A&A 417, 159-168 (2004)
DOI: 10.1051/0004-6361:20031768

Flaring vs. self-shadowed disks: The SEDs of Herbig Ae/Be stars

C. P. Dullemond1 and C. Dominik2

1  Max Planck Institut für Astrophysik, PO Box 1317, 85741 Garching, Germany
2  Sterrenkundig Instituut "Anton Pannekoek", Kruislaan 403, 1098 SJ Amsterdam, The Netherlands
    e-mail: dominik@science.uva.nl

(Received 11 June 2003 / Accepted 19 December 2003)

Abstract
Isolated Herbig Ae stars can be divided into two groups (Meeus et al. 2001): those with an almost flat spectral energy distribution in the mid-infrared ("group I"), and those with a strong decline towards the far-infrared ("group II"). In this paper we show that the group I vs. II distinction can be understood as arising from flaring vs. self-shadowed disks.

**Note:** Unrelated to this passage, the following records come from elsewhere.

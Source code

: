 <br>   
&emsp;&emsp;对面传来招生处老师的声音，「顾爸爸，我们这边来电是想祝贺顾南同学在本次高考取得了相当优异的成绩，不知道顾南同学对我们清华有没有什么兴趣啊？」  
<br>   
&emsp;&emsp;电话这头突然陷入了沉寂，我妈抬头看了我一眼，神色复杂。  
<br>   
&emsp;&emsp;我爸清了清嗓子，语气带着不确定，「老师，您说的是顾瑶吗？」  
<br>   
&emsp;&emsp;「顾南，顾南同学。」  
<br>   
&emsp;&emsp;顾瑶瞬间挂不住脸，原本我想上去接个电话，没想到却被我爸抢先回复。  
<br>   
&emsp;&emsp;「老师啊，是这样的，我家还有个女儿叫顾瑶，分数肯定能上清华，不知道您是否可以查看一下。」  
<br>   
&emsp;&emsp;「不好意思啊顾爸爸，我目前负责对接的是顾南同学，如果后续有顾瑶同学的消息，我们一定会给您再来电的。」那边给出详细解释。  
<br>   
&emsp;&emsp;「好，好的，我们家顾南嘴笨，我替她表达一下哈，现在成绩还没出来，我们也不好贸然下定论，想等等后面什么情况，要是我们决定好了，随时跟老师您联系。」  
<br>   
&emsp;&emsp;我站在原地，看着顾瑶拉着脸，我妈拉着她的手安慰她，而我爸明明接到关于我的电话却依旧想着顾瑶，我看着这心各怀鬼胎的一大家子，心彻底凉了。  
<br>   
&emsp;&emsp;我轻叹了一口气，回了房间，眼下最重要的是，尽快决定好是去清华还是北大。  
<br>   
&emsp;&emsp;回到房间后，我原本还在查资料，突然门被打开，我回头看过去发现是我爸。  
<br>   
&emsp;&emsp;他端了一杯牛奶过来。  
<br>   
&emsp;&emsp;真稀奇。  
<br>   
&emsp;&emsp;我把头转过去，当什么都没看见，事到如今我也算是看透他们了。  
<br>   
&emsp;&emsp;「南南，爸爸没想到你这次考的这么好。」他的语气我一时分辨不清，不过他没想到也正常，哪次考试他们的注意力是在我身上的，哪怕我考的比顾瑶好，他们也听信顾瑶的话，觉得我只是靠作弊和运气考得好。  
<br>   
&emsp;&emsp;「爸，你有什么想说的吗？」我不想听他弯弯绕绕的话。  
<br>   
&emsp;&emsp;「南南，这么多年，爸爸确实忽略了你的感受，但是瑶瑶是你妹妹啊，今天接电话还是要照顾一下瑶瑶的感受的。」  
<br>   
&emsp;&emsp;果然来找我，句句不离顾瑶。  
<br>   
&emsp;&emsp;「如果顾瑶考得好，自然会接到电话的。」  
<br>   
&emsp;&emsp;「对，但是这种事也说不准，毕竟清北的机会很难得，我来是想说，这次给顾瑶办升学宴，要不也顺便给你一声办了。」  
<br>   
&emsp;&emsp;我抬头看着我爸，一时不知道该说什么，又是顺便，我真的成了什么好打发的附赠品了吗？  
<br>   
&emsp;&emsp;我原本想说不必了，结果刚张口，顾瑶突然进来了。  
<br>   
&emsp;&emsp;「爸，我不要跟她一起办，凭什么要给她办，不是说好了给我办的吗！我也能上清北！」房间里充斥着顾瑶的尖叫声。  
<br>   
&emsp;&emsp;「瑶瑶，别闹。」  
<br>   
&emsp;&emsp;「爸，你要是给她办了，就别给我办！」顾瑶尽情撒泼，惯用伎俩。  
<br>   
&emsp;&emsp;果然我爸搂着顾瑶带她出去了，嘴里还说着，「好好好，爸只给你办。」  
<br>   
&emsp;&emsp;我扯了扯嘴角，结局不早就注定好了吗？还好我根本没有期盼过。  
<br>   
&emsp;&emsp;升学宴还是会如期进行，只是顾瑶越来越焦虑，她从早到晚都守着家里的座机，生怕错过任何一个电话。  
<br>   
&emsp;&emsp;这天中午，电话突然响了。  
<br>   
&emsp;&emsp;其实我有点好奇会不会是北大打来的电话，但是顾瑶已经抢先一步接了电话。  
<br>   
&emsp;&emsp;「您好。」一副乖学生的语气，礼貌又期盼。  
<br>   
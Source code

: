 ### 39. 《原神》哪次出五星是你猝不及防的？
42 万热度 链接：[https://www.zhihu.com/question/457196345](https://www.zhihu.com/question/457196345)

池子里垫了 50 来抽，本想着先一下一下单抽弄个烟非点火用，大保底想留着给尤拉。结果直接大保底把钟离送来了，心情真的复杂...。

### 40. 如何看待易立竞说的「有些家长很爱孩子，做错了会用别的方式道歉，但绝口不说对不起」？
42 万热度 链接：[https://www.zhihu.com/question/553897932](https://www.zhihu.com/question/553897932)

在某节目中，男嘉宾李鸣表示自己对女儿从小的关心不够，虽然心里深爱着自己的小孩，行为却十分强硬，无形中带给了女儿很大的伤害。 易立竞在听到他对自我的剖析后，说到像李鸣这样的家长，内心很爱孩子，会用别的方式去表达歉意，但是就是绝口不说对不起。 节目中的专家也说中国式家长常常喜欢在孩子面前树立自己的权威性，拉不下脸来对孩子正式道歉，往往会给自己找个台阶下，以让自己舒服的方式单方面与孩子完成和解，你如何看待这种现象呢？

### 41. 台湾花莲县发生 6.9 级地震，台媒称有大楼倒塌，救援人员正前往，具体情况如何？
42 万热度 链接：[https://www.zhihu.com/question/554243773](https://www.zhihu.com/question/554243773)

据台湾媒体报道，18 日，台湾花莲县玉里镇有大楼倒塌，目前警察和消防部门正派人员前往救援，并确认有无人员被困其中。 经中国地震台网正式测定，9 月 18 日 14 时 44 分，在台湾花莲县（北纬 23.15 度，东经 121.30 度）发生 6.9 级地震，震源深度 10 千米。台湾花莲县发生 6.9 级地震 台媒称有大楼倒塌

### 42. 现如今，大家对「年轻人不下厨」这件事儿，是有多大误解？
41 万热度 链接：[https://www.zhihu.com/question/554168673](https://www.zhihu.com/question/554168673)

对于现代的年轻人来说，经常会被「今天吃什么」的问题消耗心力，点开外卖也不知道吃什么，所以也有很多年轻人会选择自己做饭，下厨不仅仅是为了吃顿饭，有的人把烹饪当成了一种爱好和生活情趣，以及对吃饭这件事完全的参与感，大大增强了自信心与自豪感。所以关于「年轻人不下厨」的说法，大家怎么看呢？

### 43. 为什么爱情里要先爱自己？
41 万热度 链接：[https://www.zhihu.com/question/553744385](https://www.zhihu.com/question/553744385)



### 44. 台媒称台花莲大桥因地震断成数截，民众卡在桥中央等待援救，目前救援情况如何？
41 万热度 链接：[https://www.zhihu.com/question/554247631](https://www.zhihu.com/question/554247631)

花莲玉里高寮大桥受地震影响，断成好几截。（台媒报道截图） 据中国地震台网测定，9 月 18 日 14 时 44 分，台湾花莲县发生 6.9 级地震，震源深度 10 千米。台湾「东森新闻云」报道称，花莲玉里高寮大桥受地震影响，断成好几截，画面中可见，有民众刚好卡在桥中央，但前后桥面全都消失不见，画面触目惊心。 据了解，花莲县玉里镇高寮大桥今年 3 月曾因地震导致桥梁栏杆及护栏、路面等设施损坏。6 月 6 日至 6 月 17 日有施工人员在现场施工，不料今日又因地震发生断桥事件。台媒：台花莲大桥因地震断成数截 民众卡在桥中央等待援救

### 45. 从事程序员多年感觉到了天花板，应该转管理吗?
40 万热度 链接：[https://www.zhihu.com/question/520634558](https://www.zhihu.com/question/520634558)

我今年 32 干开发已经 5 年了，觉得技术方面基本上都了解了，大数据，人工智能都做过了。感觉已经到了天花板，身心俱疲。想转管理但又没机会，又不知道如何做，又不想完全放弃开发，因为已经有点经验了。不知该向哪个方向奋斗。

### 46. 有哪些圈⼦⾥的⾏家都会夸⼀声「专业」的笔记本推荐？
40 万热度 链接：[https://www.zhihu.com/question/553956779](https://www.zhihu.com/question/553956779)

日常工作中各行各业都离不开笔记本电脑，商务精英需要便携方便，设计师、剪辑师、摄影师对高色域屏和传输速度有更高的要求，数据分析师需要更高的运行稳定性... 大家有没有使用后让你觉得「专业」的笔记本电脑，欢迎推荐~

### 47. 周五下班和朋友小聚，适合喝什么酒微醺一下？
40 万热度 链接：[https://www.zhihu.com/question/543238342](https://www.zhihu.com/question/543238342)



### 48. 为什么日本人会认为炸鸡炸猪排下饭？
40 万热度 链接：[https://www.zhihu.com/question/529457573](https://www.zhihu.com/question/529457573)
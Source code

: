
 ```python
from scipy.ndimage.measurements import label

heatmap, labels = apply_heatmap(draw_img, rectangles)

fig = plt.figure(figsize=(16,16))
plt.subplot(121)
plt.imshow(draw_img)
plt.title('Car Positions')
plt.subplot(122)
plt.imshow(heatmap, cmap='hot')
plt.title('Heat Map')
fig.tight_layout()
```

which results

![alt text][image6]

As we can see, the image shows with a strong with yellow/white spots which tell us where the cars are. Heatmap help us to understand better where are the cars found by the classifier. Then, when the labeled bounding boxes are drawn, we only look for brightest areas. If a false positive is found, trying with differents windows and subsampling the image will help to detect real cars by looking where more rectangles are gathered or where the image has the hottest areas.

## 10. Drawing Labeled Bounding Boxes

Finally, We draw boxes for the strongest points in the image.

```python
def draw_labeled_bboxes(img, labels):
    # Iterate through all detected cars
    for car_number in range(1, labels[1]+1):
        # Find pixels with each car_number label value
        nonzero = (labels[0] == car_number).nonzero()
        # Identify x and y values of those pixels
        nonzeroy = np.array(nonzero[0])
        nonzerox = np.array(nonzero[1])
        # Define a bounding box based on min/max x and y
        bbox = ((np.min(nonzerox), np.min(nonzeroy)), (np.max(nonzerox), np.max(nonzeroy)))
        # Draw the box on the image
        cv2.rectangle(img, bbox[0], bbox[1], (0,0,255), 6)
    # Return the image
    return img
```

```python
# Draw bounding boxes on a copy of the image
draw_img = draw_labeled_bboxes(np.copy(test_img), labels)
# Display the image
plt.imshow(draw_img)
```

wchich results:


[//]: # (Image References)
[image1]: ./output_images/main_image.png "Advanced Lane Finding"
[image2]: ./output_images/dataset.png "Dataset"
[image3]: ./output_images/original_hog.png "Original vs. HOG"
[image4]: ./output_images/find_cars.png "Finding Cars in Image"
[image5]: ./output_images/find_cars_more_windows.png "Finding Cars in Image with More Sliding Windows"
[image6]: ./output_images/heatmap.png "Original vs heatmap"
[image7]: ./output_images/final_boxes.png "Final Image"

We show that these two types of disks are natural solutions of the 2D radiation-hydrostatic structure equations. Disks with high optical depth turn out to be flaring and have a strong far-IR emission, while disks with an optical depth below a certain threshold drop into the shadow of their own puffed-up inner rim and are weak in the far-IR. In spite of not having a directly irradiated surface layer, self-shadowed disks still display dust features in emission, in agreement with observations of group II sources. We propose an evolutionary scenario in which a disk starts out with a flaring shape (group I source), and then goes through the process of grain growth, causing the optical depth of the disk to drop and the disk to become self-shadowed (group II source). We show that this scenario predicts that the (sub-)millimeter slope of the disk changes from steep (small grains) to Rayleigh-Jeans-like (large grains) in the early stages of evolution, so that all group II sources are expected to have Rayleigh-Jeans-like slopes, while some group I sources may still have steep (sub-)millimeter slopes.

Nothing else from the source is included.